* _PROBLEM DESCRIPTION_
Scan the lines below for the string "недвижимости" and report how many lines contain it, giving only the number.

--

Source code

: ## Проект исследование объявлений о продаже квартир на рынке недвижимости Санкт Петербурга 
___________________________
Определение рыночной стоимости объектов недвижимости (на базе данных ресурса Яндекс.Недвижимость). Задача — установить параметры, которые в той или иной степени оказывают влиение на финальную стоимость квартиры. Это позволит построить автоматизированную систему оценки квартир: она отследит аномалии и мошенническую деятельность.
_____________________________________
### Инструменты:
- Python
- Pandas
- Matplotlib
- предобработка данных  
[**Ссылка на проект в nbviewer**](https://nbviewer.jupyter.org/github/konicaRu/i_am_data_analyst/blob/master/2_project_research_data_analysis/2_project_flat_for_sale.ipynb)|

--

* _YOUR RESPONSE_
2